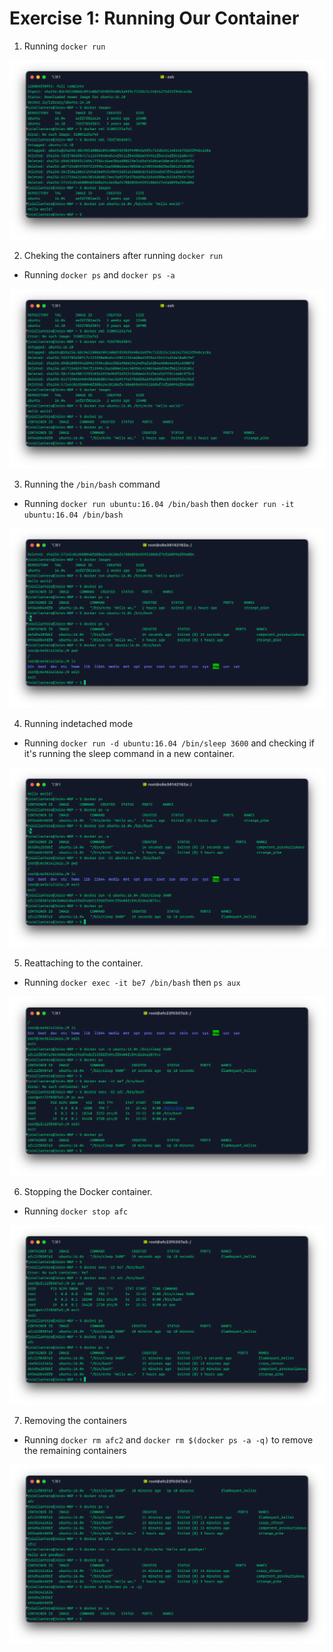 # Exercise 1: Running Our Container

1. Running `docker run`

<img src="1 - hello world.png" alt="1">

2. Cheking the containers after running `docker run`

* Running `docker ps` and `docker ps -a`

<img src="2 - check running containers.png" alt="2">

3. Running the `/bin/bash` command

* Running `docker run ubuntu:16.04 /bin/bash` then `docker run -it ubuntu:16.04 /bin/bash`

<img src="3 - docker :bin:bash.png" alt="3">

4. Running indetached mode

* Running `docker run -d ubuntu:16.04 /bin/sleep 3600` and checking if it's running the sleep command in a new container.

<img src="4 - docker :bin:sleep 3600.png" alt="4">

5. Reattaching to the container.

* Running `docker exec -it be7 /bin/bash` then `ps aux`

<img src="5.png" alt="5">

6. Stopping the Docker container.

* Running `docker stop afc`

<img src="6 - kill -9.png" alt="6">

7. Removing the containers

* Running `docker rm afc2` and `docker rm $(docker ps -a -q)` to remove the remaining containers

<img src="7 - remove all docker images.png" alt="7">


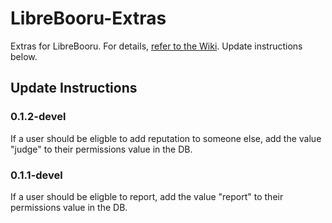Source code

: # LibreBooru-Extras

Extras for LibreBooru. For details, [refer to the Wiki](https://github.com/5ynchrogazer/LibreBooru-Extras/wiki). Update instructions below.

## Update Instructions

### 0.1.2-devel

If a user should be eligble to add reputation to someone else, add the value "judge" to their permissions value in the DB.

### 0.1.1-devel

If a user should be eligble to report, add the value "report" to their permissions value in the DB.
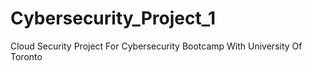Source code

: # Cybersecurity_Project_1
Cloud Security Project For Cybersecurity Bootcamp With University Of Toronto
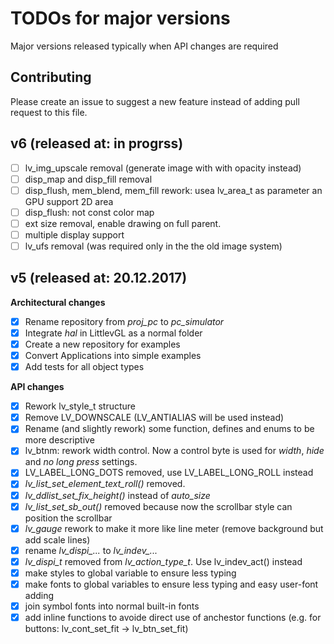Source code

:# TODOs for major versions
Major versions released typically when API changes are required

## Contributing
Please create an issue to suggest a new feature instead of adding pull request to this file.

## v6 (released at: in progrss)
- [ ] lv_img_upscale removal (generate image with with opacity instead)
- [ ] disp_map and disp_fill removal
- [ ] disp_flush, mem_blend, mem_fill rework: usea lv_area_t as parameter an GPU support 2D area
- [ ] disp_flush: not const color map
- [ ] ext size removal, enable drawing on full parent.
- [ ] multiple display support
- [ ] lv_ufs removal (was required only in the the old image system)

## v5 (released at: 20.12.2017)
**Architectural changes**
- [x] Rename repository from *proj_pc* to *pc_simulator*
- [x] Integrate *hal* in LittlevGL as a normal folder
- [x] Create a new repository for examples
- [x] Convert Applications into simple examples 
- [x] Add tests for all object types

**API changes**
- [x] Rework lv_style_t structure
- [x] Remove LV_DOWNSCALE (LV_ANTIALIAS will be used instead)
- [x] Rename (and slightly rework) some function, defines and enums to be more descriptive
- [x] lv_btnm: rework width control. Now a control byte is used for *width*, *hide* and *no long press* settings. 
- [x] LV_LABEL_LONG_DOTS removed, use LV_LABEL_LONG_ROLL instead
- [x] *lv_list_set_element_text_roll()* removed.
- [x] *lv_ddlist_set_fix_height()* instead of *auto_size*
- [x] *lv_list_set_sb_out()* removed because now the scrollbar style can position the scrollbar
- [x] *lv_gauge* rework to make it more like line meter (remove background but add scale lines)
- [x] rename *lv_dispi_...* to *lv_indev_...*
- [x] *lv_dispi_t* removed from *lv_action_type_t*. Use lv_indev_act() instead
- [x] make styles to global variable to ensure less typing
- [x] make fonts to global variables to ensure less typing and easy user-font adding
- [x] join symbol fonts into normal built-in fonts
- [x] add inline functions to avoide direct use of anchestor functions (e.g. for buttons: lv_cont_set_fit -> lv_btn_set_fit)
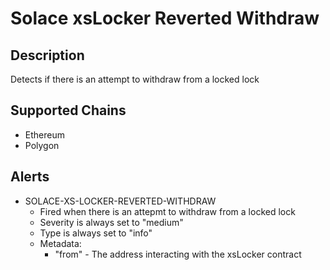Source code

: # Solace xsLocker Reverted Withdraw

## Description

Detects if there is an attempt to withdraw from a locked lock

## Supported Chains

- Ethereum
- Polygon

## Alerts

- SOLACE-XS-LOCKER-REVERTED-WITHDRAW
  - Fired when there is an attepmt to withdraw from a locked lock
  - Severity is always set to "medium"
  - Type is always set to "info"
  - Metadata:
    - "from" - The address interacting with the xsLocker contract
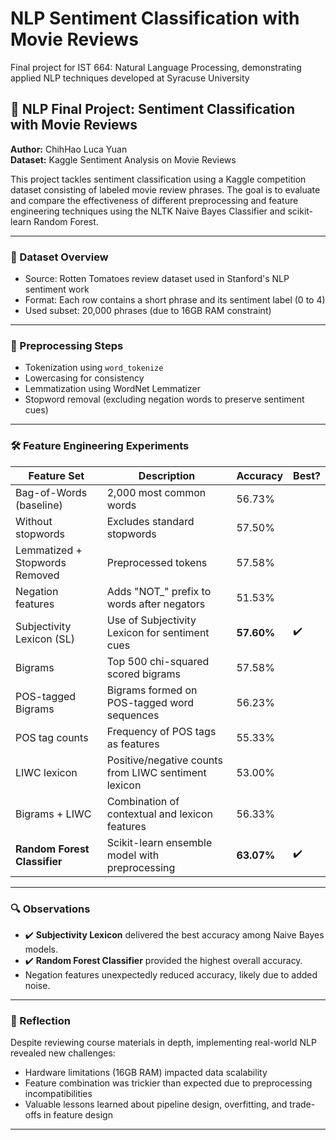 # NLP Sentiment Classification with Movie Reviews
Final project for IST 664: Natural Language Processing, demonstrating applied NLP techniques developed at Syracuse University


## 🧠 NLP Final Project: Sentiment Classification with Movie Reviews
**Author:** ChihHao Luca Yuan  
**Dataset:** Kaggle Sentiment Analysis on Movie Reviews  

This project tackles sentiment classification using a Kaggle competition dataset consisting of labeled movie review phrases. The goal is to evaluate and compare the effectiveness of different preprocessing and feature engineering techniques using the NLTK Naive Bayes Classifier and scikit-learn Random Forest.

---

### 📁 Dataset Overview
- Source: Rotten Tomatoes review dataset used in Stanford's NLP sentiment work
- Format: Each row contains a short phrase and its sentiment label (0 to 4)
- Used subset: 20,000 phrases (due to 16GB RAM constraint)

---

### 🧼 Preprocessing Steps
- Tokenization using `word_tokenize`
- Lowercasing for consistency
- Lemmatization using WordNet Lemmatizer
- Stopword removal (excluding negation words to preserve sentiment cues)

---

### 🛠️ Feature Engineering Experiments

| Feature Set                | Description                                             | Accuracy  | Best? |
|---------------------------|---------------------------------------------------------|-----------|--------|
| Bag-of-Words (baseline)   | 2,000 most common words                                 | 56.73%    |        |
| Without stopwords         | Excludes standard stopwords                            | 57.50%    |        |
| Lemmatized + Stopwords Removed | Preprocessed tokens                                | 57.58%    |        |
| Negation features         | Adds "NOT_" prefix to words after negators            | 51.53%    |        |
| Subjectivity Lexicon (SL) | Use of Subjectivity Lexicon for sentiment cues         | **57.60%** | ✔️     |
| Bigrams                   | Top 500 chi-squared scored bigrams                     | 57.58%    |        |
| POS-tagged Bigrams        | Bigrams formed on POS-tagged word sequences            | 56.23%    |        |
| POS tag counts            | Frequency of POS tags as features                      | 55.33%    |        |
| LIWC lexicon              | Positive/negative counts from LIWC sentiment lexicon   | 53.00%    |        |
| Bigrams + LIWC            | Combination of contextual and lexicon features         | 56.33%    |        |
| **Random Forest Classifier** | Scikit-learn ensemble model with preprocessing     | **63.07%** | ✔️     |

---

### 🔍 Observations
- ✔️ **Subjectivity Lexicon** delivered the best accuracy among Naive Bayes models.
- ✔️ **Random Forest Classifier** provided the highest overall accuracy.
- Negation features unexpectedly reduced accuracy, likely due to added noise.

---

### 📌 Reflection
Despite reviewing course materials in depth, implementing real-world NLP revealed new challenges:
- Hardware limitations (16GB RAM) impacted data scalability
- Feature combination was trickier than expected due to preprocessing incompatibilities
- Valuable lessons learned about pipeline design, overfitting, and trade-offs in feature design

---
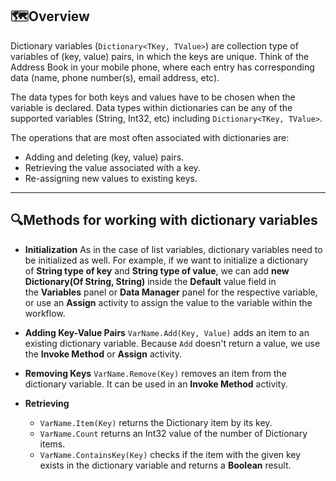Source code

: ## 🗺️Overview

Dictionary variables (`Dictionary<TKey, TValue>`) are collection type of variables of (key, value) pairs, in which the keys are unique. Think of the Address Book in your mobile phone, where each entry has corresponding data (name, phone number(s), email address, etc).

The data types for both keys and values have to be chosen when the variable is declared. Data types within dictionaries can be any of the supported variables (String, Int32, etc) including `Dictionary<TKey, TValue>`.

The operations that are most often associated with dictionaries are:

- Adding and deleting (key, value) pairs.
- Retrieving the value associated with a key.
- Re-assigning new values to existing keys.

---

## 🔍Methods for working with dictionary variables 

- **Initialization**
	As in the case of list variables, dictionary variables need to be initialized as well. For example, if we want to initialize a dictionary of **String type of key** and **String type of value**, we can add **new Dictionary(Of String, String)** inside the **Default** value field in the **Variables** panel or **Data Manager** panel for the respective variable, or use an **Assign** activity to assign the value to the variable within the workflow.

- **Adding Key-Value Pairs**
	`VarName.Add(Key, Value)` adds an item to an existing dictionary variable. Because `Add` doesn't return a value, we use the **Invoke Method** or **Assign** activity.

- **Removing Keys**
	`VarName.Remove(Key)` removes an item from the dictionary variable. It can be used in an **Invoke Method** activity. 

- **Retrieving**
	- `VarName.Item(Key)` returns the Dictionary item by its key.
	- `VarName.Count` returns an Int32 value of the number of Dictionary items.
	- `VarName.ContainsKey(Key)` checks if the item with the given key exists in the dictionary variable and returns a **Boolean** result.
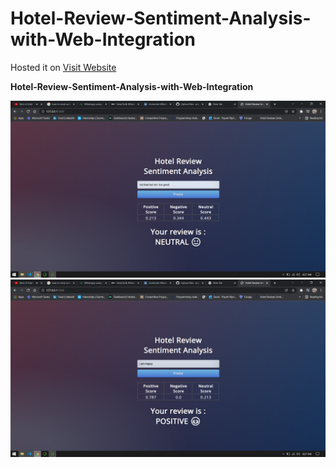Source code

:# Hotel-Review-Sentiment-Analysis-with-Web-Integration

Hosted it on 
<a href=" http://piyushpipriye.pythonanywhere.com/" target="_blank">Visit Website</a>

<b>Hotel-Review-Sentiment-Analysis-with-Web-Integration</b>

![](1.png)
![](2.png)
+++
__Assigned task__.
With the pictures omitted, restate word for word the lines above from the line that has "- Type is always" up to and including the line that has "on Movie Reviews", and no other lines.

__Answer section__.
  - Type is always set to "info"
  - Metadata:
    - "from" - The address interacting with the xsLocker contract
 # NLP Sentiment Classification with Movie Reviews
Final project for IST 664: Natural Language Processing, demonstrating applied NLP techniques developed at Syracuse University


## 🧠 NLP Final Project: Sentiment Classification with Movie Reviews
**Author:** ChihHao Luca Yuan  
**Dataset:** Kaggle Sentiment Analysis on Movie Reviews  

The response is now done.